Here a manager, there a manager, do I need a manager?

In a recent conversation with talent manager Aneesh Lal, founder of Wishly Group, on my ConvoRoom podcast, we walked through a roadmap for creators—it was a reframing of what it means to participate in what is no longer just a “creator economy,” but, as Lal put it, simply “the economy.”

For his clients, securing representation helps them scale their business, especially when it comes to securing brand deals. For many creators, the idea of having a manager signals legitimacy. It suggests arrival. But according to Lal, who represents dozens of business-focused creators and has helped generate millions in brand deals, that instinct is often premature.

“What I don’t need,” he explained, “is potential. I need proof.”
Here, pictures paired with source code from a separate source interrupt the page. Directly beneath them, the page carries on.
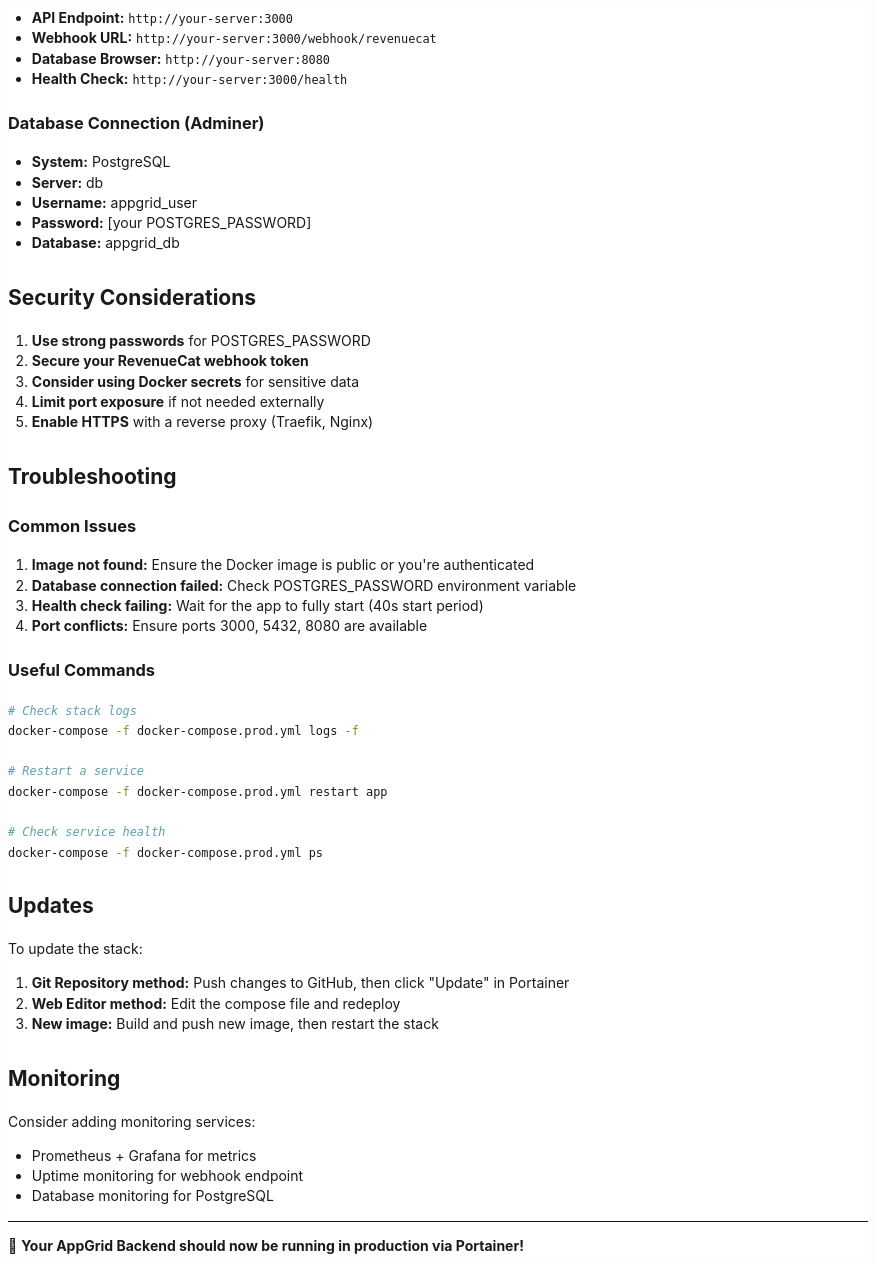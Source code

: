 - **API Endpoint:** `http://your-server:3000`
- **Webhook URL:** `http://your-server:3000/webhook/revenuecat`
- **Database Browser:** `http://your-server:8080`
- **Health Check:** `http://your-server:3000/health`

### Database Connection (Adminer)

- **System:** PostgreSQL
- **Server:** db
- **Username:** appgrid_user
- **Password:** [your POSTGRES_PASSWORD]
- **Database:** appgrid_db

## Security Considerations

1. **Use strong passwords** for POSTGRES_PASSWORD
2. **Secure your RevenueCat webhook token**
3. **Consider using Docker secrets** for sensitive data
4. **Limit port exposure** if not needed externally
5. **Enable HTTPS** with a reverse proxy (Traefik, Nginx)

## Troubleshooting

### Common Issues

1. **Image not found:** Ensure the Docker image is public or you're authenticated
2. **Database connection failed:** Check POSTGRES_PASSWORD environment variable
3. **Health check failing:** Wait for the app to fully start (40s start period)
4. **Port conflicts:** Ensure ports 3000, 5432, 8080 are available

### Useful Commands

```bash
# Check stack logs
docker-compose -f docker-compose.prod.yml logs -f

# Restart a service
docker-compose -f docker-compose.prod.yml restart app

# Check service health
docker-compose -f docker-compose.prod.yml ps
```

## Updates

To update the stack:

1. **Git Repository method:** Push changes to GitHub, then click "Update" in Portainer
2. **Web Editor method:** Edit the compose file and redeploy
3. **New image:** Build and push new image, then restart the stack

## Monitoring

Consider adding monitoring services:
- Prometheus + Grafana for metrics
- Uptime monitoring for webhook endpoint
- Database monitoring for PostgreSQL

---

🚀 **Your AppGrid Backend should now be running in production via Portainer!**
That proof isn’t defined solely by follower count. In fact, some of the most promising creators may have smaller audiences with unusually high engagement. What matters more is whether a creator has demonstrated the ability to consistently hold attention—and convert that attention into trust.

In other words, representation is not a starting point. It is an accelerator.

A framework to remember: The 3 C’s

Lal evaluates creators using what he calls the “three C’s”:
charisma, credibility, and character.

The first—charisma—is the most visible. It’s the ability to tell a story in a way that makes people feel something. In crowded digital spaces, especially in less inherently exciting sectors like B2B technology, this skill becomes a differentiator.

But charisma without credibility is fragile.

“Can you actually go deep,” Lal asked, “or are you just repackaging what everyone else is saying?” Original thought, he noted, is increasingly rare—and increasingly valuable.

Still, it is the third “C” that often determines long-term success.

Character.

In an industry built on perception, reputation travels quickly. Lal detailed how he would call trusted sources to learn about potential clients. Sometimes, the feedback disqualifies otherwise qualified creators. “You’d be surprised,” he said, “how many people look good on paper but don’t win in the character department.”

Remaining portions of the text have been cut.